--- What you have to do ---
Instruction for the data below: set down exactly the lines from the line with "3. For color" to the line with "submit your response", inclusive, and no others.

--- Source information ---

+ + +

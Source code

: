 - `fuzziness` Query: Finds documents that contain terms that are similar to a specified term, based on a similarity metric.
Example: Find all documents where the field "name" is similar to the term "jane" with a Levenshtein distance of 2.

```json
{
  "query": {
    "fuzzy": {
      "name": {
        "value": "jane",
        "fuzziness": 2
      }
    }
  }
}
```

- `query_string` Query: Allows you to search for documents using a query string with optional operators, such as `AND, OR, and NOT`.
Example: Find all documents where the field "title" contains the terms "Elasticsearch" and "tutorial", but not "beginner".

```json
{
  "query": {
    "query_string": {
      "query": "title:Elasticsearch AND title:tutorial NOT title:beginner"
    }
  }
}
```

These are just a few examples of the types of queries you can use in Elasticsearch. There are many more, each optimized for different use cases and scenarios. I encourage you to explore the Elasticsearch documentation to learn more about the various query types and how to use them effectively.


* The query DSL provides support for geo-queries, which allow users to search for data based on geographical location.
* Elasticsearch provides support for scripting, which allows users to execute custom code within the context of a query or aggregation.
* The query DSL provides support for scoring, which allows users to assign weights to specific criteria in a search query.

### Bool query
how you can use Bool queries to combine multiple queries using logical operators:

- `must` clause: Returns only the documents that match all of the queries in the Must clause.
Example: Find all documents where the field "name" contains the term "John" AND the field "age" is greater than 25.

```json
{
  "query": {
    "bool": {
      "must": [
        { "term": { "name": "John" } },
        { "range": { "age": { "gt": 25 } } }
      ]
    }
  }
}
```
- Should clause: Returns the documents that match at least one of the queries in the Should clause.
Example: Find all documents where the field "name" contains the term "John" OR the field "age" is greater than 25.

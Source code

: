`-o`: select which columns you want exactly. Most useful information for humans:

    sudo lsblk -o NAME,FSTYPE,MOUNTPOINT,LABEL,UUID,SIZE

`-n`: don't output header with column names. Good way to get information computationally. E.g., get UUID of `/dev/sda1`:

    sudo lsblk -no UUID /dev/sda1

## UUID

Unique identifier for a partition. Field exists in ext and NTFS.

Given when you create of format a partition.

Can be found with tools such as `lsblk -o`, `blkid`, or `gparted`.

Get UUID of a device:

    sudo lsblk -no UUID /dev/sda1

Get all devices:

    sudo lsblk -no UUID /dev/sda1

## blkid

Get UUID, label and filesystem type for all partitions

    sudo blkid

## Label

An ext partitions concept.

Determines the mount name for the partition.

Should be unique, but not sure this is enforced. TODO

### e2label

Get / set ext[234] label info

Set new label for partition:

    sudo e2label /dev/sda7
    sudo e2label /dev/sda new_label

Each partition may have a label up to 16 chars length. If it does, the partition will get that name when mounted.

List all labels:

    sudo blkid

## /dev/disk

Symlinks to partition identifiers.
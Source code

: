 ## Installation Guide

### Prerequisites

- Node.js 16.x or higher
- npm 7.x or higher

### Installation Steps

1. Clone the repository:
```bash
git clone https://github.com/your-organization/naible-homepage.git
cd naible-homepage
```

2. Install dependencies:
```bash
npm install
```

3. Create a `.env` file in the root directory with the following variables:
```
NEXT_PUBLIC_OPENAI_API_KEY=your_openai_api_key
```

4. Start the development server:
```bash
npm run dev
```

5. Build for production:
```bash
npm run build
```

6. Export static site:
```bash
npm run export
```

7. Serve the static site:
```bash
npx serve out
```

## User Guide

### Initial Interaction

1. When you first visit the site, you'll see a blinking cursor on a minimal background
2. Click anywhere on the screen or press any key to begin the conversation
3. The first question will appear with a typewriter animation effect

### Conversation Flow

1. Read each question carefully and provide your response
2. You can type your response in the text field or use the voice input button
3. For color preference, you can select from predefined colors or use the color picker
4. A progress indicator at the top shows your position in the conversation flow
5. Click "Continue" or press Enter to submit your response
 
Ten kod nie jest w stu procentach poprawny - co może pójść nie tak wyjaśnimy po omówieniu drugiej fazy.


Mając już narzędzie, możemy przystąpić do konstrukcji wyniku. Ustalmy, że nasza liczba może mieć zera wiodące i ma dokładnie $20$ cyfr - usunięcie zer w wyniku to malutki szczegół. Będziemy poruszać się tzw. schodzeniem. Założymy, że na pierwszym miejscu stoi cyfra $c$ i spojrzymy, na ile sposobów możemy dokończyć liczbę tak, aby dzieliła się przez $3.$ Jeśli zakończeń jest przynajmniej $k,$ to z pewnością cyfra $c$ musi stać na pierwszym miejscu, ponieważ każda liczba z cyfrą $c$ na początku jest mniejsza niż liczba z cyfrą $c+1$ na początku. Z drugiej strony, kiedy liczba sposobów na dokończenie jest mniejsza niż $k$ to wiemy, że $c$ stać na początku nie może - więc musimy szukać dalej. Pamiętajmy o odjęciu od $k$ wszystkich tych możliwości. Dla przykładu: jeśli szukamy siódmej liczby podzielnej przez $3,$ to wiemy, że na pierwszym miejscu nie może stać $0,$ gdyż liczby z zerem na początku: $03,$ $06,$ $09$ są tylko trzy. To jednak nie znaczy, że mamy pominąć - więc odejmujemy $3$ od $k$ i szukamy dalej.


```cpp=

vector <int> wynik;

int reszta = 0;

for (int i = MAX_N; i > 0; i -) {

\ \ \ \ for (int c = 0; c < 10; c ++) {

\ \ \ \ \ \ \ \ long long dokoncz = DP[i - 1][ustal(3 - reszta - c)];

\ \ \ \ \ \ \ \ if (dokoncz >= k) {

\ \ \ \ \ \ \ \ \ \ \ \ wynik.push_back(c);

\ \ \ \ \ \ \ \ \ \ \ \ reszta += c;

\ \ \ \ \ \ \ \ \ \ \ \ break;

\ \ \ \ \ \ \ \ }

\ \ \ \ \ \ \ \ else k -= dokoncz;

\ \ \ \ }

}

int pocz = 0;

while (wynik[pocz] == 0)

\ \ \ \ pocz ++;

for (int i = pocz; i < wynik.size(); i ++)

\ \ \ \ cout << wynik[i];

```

+ + +

--- Answer for the task ---
3. For color preference, you can select from predefined colors or use the color picker
4. A progress indicator at the top shows your position in the conversation flow
5. Click "Continue" or press Enter to submit your response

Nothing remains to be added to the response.